Sem respaldo na lei, o defensor cita, por exemplo, artigo de um blog de extrema direta. Assim como tuítes do presidente da Fundação Cultural Palmares, Sérgio Camargo, autodeclarado “de direita, antivitimista, inimigo do politicamente correto”. “A leitura da peça nos assusta”, comenta Aline em entrevista à Rádio Brasil Atual.”E nos assusta porque é uma pessoa que passou por um concurso tão difícil, disputado, mas que, com tamanha vontade de criticar uma política de promoção de igualdade racial, ele inclusive se esqueceu da técnica jurídica para escrever a peça”, contesta.
Defensores repudiam ação
A ação do defensor federal também foi muito criticada nas redes sociais, como mostrou a RBA. A própria Defensoria Pública da União soltou nota de esclarecimento, defendendo a política de cotas. No documento, o órgão destaca que a medida “constitui-se em forte instrumento para a realização dos objetivos fundamentais da República Federativa do Brasil de construir uma sociedade livre, justa e solidária, reduzir as desigualdades sociais e regionais e promover o bem de todos, sem preconceito de origem, raça, sexo, cor, idade e quaisquer outras discriminação”, escreveu a Defensoria.O que confirma que a ação de Jovino contra o programa de trainee do Magazine Luiza “não tem nenhuma base jurídica”. A DPU justifica que, apesar da falta de respaldo legal, os defensores se baseiam no “princípio da independência funcional”. Por isso não dependem de prévia análise de mérito ou autorização hierárquica superior. A advogada adverte, contudo, “que também não é possível propor uma ação contra o que já foi dito como constitucional na legislação brasileira. Isso está fora da independência funcional”, afirma.

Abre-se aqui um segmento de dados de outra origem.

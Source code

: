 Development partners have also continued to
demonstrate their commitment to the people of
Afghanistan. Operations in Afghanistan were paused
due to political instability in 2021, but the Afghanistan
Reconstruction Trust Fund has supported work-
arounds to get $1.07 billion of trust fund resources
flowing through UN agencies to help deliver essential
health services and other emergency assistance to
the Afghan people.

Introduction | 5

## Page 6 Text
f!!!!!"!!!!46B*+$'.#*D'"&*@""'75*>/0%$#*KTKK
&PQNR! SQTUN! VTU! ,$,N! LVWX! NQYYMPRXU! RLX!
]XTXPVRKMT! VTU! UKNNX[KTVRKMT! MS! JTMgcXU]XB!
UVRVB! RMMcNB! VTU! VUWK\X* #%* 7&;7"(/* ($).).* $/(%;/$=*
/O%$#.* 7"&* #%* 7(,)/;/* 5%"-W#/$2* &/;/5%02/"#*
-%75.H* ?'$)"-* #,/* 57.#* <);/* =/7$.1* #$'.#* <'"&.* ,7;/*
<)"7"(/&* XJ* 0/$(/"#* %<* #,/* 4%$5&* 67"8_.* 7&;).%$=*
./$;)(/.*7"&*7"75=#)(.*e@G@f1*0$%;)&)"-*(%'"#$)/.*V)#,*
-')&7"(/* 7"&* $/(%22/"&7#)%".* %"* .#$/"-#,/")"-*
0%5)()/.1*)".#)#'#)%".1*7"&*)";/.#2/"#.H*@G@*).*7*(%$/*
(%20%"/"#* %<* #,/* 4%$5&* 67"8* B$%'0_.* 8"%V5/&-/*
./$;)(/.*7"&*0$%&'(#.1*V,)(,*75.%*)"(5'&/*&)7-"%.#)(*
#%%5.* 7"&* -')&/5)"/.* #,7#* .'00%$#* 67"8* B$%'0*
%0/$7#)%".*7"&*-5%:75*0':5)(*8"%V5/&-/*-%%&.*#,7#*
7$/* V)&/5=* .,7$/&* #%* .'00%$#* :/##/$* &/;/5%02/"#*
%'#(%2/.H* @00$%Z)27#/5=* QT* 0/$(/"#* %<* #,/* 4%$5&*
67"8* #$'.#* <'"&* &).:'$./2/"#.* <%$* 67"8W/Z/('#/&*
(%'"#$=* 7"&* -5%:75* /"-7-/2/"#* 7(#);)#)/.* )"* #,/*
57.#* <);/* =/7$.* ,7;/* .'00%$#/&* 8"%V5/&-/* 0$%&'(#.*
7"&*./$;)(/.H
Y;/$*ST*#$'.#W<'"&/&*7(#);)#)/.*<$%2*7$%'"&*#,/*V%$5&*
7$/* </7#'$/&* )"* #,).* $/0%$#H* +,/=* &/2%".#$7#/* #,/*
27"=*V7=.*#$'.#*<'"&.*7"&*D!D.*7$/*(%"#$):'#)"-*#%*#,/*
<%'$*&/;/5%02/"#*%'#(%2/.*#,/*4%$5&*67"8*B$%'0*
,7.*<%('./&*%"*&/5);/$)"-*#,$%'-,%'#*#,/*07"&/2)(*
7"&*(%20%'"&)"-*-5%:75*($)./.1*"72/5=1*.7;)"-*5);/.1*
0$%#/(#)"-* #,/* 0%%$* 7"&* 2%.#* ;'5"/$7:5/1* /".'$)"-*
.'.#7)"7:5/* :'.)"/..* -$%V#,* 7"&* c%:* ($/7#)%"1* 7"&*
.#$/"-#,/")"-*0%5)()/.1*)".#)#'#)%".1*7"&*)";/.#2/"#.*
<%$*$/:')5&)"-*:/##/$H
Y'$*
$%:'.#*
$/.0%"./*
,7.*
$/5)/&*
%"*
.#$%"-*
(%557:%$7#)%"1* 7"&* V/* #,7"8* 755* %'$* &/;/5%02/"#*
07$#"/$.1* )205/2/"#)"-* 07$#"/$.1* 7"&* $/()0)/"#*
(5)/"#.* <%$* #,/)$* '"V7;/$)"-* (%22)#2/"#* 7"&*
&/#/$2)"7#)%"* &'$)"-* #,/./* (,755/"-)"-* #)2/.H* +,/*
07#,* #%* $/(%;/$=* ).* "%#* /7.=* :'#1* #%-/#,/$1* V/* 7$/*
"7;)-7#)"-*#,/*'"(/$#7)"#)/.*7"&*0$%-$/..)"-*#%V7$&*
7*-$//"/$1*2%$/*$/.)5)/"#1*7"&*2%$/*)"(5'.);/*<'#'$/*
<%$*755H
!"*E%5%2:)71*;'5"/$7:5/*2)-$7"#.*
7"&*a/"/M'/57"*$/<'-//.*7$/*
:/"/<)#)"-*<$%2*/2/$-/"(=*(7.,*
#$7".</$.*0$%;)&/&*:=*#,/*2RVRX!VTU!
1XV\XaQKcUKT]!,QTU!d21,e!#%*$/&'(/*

O Colégio Nacional de Defensores Públicos-Gerais (Condege) concorda com a avaliação. A entidade, que reúne todas as Defensorias Públicas estaduais, emitiu nota também repudiando a judicialização do programa de trainee. Para o Condege, ela “foi promovida de forma isolada” e “atenta contra os direitos fundamentais da população negra brasileira e desconhece interpretação constitucional”.
Movimentos acionam corregedoria
De acordo com Aline, o caso deve ser encaminhado agora para a corregedoria, que tem o dever de aparar os excessos e ações cometidas contra as leis. O PT já declarou nesta quarta (7) que entrará com representação na corregedoria da DPU contra o defensor. A advogada reforça que o objetivo é que o processo “seja julgado improcedente e ilegítimo para impedir essas ações ilegais”. “A crítica do movimento negro e da Coalização Negra por Direitos, que também está se manifestando, não é o fato dele ter uma posição diferente. É o fato dele estar criticando uma política que tem base, fundamento legal e que foi constitucionalmente aceita pelas instâncias democráticas nesse país”, reforça Aline.A advogada ressalta ainda que, qualquer conceito baseado numa ideia de “racismo reverso” é equivocada, ainda mais quando aplicada no âmbito jurídico. Para que a “falácia” fizesse o mínimo de sentido, a “história teria que voltar no século 15”, observa.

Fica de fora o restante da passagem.